Considering rather unsatisfactory level of compliance achieved so far, with respect to this corporate
governance reform, various representations received, constraints posed by the prevailing pandemic situation
and with a view to enabling the companies to plan for a smoother transition, as a way forward, SEBI Board at
this juncture, decided that this provision may not be retained as a mandatory requirement and instead be
made applicable to the listed entities on a “voluntary basis”.

Observation

The main drawback of making such a separation may be that the enhanced performance of the board may
reduce. An independent chairperson may be deprived of the intricate knowledge of the company as that
which may be employed by the CEO cum Chairperson.

Also the separation may lead to duplication of hard work and may prevent timely and appropriate decisions due
to division of the top roles.
Executive pay is decided by a corporate board, meaning a CEO who is also chair votes on their own
compensation—a clear conflict of interest.

Also, Boards monitor corporate governance, or how the CEO runs the company relative to its mandate
and shareholder wishes—making it difficult for a chair/CEO to objectively monitor themselves.

One of the board’s main roles is to monitor the operations of the company and to ensure that it is being
run in conjunction with the mandate of the company and the will of the shareholders.

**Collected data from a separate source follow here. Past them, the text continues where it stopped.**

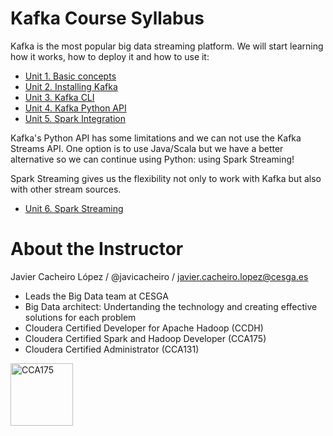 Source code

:# Kafka Course Syllabus
Kafka is the most popular big data streaming platform. We will start learning how it works, how to deploy it and how to use it:
- [Unit 1. Basic concepts](unit_1_basic_concepts.pdf)
- [Unit 2. Installing Kafka](unit_2_installing_kafka.md)
- [Unit 3. Kafka CLI](unit_3_kafka_cli.md)
- [Unit 4. Kafka Python API](unit_4_kafka_python.md)
- [Unit 5. Spark Integration](unit_5_spark_integration.md)

Kafka's Python API has some limitations and we can not use the Kafka Streams API. One option is to use Java/Scala but we have a better alternative so we can continue using Python: using Spark Streaming!

Spark Streaming gives us the flexibility not only to work with Kafka but also with other stream sources.

- [Unit 6. Spark Streaming](../../extended/unit_8_spark_streaming.ipynb)

# About the Instructor
Javier Cacheiro López / @javicacheiro / javier.cacheiro.lopez@cesga.es
* Leads the Big Data team at CESGA
* Big Data architect: Undertanding the technology and creating effective solutions for each problem
* Cloudera Certified Developer for Apache Hadoop (CCDH)
* Cloudera Certified Spark and Hadoop Developer (CCA175)
* Cloudera Certified Administrator (CCA131)

<img src="http://bigdata.cesga.es/img/cca.png" alt="CCA175" style="width: 100px;"/>
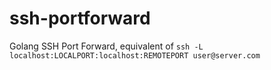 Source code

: ssh-portforward
===============

Golang SSH Port Forward, equivalent of `ssh -L localhost:LOCALPORT:localhost:REMOTEPORT user@server.com`
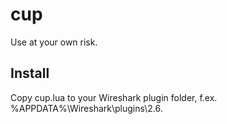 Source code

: # cup

Use at your own risk.

## Install

Copy cup.lua to your Wireshark plugin folder, f.ex. %APPDATA%\Wireshark\plugins\2.6.

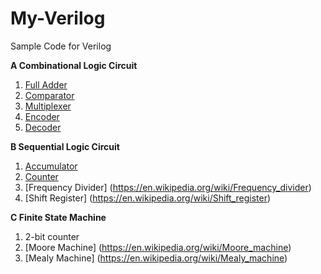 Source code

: # My-Verilog
Sample Code for Verilog


**A Combinational Logic Circuit**
1. [Full Adder](https://en.wikipedia.org/wiki/Adder_(electronics)) <br>
2. [Comparator](https://en.wikipedia.org/wiki/Comparator) <br>
3. [Multiplexer](https://en.wikipedia.org/wiki/Multiplexer) <br>
4. [Encoder](https://en.wikipedia.org/wiki/Encoder_(digital)) <br>
5. [Decoder](https://en.wikipedia.org/wiki/Binary_decoder) <br>


**B Sequential Logic Circuit**
1. [Accumulator](https://en.wikipedia.org/wiki/Accumulator_(computing)) <br>
2. [Counter](https://en.wikipedia.org/wiki/Counter_(digital)) <br>
3. [Frequency Divider] (https://en.wikipedia.org/wiki/Frequency_divider) <br>
4. [Shift Register] (https://en.wikipedia.org/wiki/Shift_register) <br>

**C Finite State Machine**
1. 2-bit counter <br>
2. [Moore Machine] (https://en.wikipedia.org/wiki/Moore_machine) <br>
3. [Mealy Machine] (https://en.wikipedia.org/wiki/Mealy_machine) <br>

As the CEO is the
management position responsible for driving those operations, having a combined role results in
monitoring oneself, which opens the door for conflicting views of the position.

When the CEO, being the leader of the management, is also the Chairperson, who is the leader of the
board, it may pose to be a challenge in carrying out the responsibilities of the two roles fairly and there is
a possibility of faulty time management by the individual leading to not being able to dedicate adequate
time and expertise the role requires under each position assumed. Further giving an individual so much
power within the company may lead to a power play and increase the chances of the individual not
discharging their duties and responsibilities in the best interest of the company.

Further the independence of the audit committee is also of prime importance which gets enhanced when
they report to the board and not the CEO. If the chairperson and CEO is the same person, then reporting
freely to a member of the management i.e. CEO reduces its effectiveness. Thus a distinction of the roles
will help as the employees and other related individuals maybe more open to reporting fraud when the
board is not led by management, thus there being lesser risk of reprisal.